■ Work required ■
What you return should be every line below, word for word, and none of the images.

Recorded information Start Marker

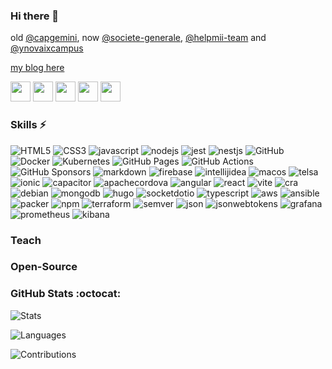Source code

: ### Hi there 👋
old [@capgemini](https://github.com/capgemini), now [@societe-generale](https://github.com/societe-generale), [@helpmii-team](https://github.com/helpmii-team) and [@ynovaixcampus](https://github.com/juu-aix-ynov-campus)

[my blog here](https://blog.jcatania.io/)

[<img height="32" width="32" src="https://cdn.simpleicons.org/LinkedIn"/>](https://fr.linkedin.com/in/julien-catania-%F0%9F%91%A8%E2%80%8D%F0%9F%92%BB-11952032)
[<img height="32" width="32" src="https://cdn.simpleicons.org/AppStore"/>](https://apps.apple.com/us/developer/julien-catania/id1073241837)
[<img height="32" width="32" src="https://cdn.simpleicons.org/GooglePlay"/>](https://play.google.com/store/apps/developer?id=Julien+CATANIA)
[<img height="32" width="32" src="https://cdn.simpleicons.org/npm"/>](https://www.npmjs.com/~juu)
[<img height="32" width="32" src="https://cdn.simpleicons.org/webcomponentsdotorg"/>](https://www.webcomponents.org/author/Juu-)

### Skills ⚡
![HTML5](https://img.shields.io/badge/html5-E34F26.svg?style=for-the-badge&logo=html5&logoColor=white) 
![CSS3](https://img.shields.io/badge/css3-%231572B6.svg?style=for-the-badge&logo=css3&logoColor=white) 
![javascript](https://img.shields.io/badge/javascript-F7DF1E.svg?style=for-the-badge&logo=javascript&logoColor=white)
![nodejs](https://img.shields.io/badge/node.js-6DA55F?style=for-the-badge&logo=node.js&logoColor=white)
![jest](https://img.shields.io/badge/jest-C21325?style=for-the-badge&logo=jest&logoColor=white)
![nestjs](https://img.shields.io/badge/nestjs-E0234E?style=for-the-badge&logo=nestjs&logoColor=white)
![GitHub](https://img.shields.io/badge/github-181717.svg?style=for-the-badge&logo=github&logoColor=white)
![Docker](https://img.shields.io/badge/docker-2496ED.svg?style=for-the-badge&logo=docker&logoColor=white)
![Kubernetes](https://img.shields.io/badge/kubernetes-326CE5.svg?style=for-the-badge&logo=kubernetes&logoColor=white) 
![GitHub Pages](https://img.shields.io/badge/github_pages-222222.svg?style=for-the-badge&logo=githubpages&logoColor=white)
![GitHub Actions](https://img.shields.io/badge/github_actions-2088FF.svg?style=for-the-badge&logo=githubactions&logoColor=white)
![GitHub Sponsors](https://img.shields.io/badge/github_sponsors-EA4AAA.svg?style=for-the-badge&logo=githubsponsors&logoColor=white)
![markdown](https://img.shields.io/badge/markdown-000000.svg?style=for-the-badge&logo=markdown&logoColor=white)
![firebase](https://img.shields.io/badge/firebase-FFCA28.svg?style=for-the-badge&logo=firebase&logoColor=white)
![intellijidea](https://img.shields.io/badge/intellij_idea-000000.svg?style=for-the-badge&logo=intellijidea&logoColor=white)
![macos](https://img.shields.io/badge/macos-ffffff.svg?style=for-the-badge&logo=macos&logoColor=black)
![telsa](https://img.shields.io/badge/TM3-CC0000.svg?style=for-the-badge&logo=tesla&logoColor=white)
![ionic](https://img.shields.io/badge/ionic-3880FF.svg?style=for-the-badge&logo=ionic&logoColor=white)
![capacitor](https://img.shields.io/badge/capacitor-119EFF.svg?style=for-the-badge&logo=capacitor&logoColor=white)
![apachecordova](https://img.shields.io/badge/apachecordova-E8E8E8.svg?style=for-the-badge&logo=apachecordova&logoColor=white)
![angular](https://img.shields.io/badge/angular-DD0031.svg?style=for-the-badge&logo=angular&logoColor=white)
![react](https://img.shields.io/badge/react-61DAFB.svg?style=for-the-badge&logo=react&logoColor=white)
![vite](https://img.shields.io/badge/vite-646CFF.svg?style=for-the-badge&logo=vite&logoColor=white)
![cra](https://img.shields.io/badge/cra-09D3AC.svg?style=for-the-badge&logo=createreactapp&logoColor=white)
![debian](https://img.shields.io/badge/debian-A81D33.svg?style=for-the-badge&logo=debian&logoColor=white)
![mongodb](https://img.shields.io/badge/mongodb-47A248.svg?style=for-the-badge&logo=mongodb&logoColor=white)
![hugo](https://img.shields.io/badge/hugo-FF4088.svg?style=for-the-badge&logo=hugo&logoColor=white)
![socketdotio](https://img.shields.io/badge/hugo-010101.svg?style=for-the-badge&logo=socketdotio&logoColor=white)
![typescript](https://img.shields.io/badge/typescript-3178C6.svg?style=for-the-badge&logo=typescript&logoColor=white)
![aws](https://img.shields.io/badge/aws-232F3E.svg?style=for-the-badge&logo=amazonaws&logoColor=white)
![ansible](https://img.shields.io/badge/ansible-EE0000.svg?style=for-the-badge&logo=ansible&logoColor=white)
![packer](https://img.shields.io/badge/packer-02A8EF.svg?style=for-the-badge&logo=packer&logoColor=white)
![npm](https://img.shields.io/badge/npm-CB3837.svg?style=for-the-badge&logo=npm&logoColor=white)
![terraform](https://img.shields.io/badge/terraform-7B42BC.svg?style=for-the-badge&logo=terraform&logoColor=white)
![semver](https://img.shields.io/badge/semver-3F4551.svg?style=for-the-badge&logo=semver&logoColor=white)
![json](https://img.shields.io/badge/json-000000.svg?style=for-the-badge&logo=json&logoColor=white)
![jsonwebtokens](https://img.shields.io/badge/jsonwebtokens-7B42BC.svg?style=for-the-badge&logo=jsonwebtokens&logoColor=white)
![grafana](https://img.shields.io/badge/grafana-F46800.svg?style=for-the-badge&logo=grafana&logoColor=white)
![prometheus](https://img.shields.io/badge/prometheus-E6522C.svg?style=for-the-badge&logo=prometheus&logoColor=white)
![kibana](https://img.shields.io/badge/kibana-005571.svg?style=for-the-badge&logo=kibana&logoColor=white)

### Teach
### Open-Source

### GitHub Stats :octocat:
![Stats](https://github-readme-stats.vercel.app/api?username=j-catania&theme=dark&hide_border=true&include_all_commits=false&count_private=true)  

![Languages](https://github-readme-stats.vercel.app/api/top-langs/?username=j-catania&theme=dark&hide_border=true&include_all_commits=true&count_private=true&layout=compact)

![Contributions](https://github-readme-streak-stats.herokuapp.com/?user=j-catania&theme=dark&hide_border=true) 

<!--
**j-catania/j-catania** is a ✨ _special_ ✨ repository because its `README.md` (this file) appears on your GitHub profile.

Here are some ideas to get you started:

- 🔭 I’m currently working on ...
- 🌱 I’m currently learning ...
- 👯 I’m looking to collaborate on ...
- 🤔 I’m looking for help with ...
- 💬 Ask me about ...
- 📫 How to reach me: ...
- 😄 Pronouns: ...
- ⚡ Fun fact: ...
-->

Recorded information End Marker

■ Response below ■
Source code

: ### Hi there 👋
old [@capgemini](https://github.com/capgemini), now [@societe-generale](https://github.com/societe-generale), [@helpmii-team](https://github.com/helpmii-team) and [@ynovaixcampus](https://github.com/juu-aix-ynov-campus)

[my blog here](https://blog.jcatania.io/)

[<img height="32" width="32" src="https://cdn.simpleicons.org/LinkedIn"/>](https://fr.linkedin.com/in/julien-catania-%F0%9F%91%A8%E2%80%8D%F0%9F%92%BB-11952032)
[<img height="32" width="32" src="https://cdn.simpleicons.org/AppStore"/>](https://apps.apple.com/us/developer/julien-catania/id1073241837)
[<img height="32" width="32" src="https://cdn.simpleicons.org/GooglePlay"/>](https://play.google.com/store/apps/developer?id=Julien+CATANIA)
[<img height="32" width="32" src="https://cdn.simpleicons.org/npm"/>](https://www.npmjs.com/~juu)
[<img height="32" width="32" src="https://cdn.simpleicons.org/webcomponentsdotorg"/>](https://www.webcomponents.org/author/Juu-)

### Skills ⚡
![HTML5](https://img.shields.io/badge/html5-E34F26.svg?style=for-the-badge&logo=html5&logoColor=white) 
![CSS3](https://img.shields.io/badge/css3-%231572B6.svg?style=for-the-badge&logo=css3&logoColor=white) 
![javascript](https://img.shields.io/badge/javascript-F7DF1E.svg?style=for-the-badge&logo=javascript&logoColor=white)
![nodejs](https://img.shields.io/badge/node.js-6DA55F?style=for-the-badge&logo=node.js&logoColor=white)
![jest](https://img.shields.io/badge/jest-C21325?style=for-the-badge&logo=jest&logoColor=white)
![nestjs](https://img.shields.io/badge/nestjs-E0234E?style=for-the-badge&logo=nestjs&logoColor=white)
![GitHub](https://img.shields.io/badge/github-181717.svg?style=for-the-badge&logo=github&logoColor=white)
![Docker](https://img.shields.io/badge/docker-2496ED.svg?style=for-the-badge&logo=docker&logoColor=white)
![Kubernetes](https://img.shields.io/badge/kubernetes-326CE5.svg?style=for-the-badge&logo=kubernetes&logoColor=white) 
![GitHub Pages](https://img.shields.io/badge/github_pages-222222.svg?style=for-the-badge&logo=githubpages&logoColor=white)
![GitHub Actions](https://img.shields.io/badge/github_actions-2088FF.svg?style=for-the-badge&logo=githubactions&logoColor=white)
![GitHub Sponsors](https://img.shields.io/badge/github_sponsors-EA4AAA.svg?style=for-the-badge&logo=githubsponsors&logoColor=white)
![markdown](https://img.shields.io/badge/markdown-000000.svg?style=for-the-badge&logo=markdown&logoColor=white)
![firebase](https://img.shields.io/badge/firebase-FFCA28.svg?style=for-the-badge&logo=firebase&logoColor=white)
![intellijidea](https://img.shields.io/badge/intellij_idea-000000.svg?style=for-the-badge&logo=intellijidea&logoColor=white)
![macos](https://img.shields.io/badge/macos-ffffff.svg?style=for-the-badge&logo=macos&logoColor=black)
![telsa](https://img.shields.io/badge/TM3-CC0000.svg?style=for-the-badge&logo=tesla&logoColor=white)
![ionic](https://img.shields.io/badge/ionic-3880FF.svg?style=for-the-badge&logo=ionic&logoColor=white)
![capacitor](https://img.shields.io/badge/capacitor-119EFF.svg?style=for-the-badge&logo=capacitor&logoColor=white)
![apachecordova](https://img.shields.io/badge/apachecordova-E8E8E8.svg?style=for-the-badge&logo=apachecordova&logoColor=white)
![angular](https://img.shields.io/badge/angular-DD0031.svg?style=for-the-badge&logo=angular&logoColor=white)
![react](https://img.shields.io/badge/react-61DAFB.svg?style=for-the-badge&logo=react&logoColor=white)
![vite](https://img.shields.io/badge/vite-646CFF.svg?style=for-the-badge&logo=vite&logoColor=white)
![cra](https://img.shields.io/badge/cra-09D3AC.svg?style=for-the-badge&logo=createreactapp&logoColor=white)
![debian](https://img.shields.io/badge/debian-A81D33.svg?style=for-the-badge&logo=debian&logoColor=white)
![mongodb](https://img.shields.io/badge/mongodb-47A248.svg?style=for-the-badge&logo=mongodb&logoColor=white)
![hugo](https://img.shields.io/badge/hugo-FF4088.svg?style=for-the-badge&logo=hugo&logoColor=white)
![socketdotio](https://img.shields.io/badge/hugo-010101.svg?style=for-the-badge&logo=socketdotio&logoColor=white)
![typescript](https://img.shields.io/badge/typescript-3178C6.svg?style=for-the-badge&logo=typescript&logoColor=white)
![aws](https://img.shields.io/badge/aws-232F3E.svg?style=for-the-badge&logo=amazonaws&logoColor=white)
![ansible](https://img.shields.io/badge/ansible-EE0000.svg?style=for-the-badge&logo=ansible&logoColor=white)
![packer](https://img.shields.io/badge/packer-02A8EF.svg?style=for-the-badge&logo=packer&logoColor=white)
![npm](https://img.shields.io/badge/npm-CB3837.svg?style=for-the-badge&logo=npm&logoColor=white)
![terraform](https://img.shields.io/badge/terraform-7B42BC.svg?style=for-the-badge&logo=terraform&logoColor=white)
![semver](https://img.shields.io/badge/semver-3F4551.svg?style=for-the-badge&logo=semver&logoColor=white)
![json](https://img.shields.io/badge/json-000000.svg?style=for-the-badge&logo=json&logoColor=white)
![jsonwebtokens](https://img.shields.io/badge/jsonwebtokens-7B42BC.svg?style=for-the-badge&logo=jsonwebtokens&logoColor=white)
![grafana](https://img.shields.io/badge/grafana-F46800.svg?style=for-the-badge&logo=grafana&logoColor=white)
![prometheus](https://img.shields.io/badge/prometheus-E6522C.svg?style=for-the-badge&logo=prometheus&logoColor=white)
![kibana](https://img.shields.io/badge/kibana-005571.svg?style=for-the-badge&logo=kibana&logoColor=white)

### Teach
### Open-Source

### GitHub Stats :octocat:
![Stats](https://github-readme-stats.vercel.app/api?username=j-catania&theme=dark&hide_border=true&include_all_commits=false&count_private=true)  

![Languages](https://github-readme-stats.vercel.app/api/top-langs/?username=j-catania&theme=dark&hide_border=true&include_all_commits=true&count_private=true&layout=compact)

![Contributions](https://github-readme-streak-stats.herokuapp.com/?user=j-catania&theme=dark&hide_border=true) 

<!--
**j-catania/j-catania** is a ✨ _special_ ✨ repository because its `README.md` (this file) appears on your GitHub profile.

Here are some ideas to get you started:

- 🔭 I’m currently working on ...
- 🌱 I’m currently learning ...
- 👯 I’m looking to collaborate on ...
- 🤔 I’m looking for help with ...
- 💬 Ask me about ...
- 📫 How to reach me: ...
- 😄 Pronouns: ...
- ⚡ Fun fact: ...
-->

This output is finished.